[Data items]
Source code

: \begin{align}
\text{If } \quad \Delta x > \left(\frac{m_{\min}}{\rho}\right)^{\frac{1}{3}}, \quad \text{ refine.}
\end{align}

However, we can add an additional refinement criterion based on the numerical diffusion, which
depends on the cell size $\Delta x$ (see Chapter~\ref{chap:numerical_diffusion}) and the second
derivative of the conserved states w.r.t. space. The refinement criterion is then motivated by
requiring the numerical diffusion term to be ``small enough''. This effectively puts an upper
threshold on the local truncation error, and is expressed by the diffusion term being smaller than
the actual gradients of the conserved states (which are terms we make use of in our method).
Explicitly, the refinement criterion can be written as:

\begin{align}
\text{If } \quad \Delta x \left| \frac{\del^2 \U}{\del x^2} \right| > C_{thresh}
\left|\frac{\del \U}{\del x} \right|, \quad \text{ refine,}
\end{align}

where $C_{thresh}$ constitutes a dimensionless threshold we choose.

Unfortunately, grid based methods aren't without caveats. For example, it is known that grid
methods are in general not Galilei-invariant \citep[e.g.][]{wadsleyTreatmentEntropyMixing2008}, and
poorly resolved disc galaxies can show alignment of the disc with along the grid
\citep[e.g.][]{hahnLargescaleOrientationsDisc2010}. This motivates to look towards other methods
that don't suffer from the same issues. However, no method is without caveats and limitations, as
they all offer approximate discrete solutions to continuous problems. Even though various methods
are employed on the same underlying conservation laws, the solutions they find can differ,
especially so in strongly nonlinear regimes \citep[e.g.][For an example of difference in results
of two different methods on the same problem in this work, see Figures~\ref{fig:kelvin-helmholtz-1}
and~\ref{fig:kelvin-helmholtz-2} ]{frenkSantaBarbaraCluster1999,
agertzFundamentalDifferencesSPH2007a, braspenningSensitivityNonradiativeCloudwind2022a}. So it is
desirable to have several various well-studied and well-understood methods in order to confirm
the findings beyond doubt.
--
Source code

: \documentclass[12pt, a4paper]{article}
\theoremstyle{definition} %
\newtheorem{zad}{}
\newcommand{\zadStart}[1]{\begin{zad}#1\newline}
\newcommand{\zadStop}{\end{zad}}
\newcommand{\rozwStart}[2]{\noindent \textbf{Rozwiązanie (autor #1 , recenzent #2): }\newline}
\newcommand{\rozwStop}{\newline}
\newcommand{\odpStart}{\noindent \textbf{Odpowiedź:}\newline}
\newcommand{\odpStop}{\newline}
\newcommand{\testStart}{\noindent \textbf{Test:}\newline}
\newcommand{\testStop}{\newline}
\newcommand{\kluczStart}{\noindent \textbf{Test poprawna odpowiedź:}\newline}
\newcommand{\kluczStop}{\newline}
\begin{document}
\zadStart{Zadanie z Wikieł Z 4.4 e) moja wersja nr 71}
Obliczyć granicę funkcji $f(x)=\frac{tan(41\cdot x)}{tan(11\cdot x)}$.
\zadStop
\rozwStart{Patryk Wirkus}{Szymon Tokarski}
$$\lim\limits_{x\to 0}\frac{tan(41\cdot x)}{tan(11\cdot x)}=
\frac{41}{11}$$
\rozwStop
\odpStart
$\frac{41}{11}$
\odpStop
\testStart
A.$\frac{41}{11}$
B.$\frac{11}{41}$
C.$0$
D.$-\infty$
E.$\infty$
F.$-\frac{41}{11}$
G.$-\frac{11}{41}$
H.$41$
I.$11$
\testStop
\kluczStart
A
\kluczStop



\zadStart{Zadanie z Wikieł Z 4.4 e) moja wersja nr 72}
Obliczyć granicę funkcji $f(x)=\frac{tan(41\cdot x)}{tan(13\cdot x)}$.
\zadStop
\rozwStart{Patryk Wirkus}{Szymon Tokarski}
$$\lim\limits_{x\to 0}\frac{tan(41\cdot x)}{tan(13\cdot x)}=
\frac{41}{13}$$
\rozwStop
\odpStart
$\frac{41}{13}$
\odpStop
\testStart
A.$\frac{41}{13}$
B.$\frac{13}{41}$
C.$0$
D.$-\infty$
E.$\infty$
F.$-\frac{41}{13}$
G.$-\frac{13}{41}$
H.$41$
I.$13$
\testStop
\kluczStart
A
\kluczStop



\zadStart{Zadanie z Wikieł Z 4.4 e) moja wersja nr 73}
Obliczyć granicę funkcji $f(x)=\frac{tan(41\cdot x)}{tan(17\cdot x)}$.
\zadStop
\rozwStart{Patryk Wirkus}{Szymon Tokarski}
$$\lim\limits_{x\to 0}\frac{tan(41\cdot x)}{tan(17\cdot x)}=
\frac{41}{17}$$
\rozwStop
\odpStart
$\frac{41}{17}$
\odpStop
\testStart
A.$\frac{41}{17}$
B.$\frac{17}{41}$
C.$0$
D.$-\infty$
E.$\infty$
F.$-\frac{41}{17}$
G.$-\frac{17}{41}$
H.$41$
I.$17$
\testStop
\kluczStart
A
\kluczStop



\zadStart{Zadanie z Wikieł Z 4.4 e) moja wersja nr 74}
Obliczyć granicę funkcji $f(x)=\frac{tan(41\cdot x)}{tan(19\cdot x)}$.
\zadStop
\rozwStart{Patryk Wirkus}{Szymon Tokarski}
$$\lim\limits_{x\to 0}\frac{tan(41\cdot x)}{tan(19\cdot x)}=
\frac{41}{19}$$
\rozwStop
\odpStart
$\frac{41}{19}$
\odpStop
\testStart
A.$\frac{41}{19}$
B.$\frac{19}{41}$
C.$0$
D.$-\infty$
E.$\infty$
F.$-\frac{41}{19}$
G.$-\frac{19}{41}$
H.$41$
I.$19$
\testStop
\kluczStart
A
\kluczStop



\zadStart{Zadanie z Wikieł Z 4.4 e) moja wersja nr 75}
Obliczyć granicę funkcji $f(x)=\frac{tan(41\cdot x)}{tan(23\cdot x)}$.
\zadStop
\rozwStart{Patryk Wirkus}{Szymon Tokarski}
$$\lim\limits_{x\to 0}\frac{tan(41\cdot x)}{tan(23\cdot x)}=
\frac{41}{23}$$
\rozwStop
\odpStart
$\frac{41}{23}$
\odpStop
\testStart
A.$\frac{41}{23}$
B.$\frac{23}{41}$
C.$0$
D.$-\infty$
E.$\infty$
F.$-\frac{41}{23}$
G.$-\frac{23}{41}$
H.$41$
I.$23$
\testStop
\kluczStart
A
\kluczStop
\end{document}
---
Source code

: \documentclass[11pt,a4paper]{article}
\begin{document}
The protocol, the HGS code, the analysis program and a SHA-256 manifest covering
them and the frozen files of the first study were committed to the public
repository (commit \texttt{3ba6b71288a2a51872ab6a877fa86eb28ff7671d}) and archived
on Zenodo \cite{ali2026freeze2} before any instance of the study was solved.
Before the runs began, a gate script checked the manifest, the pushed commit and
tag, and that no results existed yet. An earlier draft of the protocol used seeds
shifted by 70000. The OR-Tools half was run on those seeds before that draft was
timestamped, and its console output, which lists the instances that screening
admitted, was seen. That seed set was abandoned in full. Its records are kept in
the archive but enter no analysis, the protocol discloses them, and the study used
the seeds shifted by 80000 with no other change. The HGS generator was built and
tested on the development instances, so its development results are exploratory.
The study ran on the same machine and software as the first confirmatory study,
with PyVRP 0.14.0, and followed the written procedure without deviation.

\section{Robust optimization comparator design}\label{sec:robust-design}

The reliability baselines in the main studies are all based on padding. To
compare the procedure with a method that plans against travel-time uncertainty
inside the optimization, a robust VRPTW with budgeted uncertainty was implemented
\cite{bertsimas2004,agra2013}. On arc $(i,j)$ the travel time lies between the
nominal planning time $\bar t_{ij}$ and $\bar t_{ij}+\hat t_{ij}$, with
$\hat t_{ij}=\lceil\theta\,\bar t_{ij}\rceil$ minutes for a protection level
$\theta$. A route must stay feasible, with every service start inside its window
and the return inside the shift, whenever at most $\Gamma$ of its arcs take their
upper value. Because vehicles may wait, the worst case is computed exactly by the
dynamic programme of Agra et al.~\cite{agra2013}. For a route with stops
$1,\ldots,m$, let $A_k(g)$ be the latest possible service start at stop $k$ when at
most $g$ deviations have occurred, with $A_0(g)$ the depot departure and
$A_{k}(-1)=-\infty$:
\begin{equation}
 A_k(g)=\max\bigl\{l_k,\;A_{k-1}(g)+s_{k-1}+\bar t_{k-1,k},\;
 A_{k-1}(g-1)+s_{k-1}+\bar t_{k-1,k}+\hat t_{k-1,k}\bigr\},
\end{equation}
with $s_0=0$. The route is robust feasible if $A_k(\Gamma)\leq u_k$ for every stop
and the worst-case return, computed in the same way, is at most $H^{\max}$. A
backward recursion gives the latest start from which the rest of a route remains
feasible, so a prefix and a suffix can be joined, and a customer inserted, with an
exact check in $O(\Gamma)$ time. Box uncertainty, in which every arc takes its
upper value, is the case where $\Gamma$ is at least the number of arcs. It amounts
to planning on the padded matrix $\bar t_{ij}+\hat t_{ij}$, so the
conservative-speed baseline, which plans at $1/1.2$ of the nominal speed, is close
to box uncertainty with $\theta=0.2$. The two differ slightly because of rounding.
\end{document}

Task description: Lines containing the word "seeds": how many are there in the data above? Reply with only that number.

Solved exercise: 3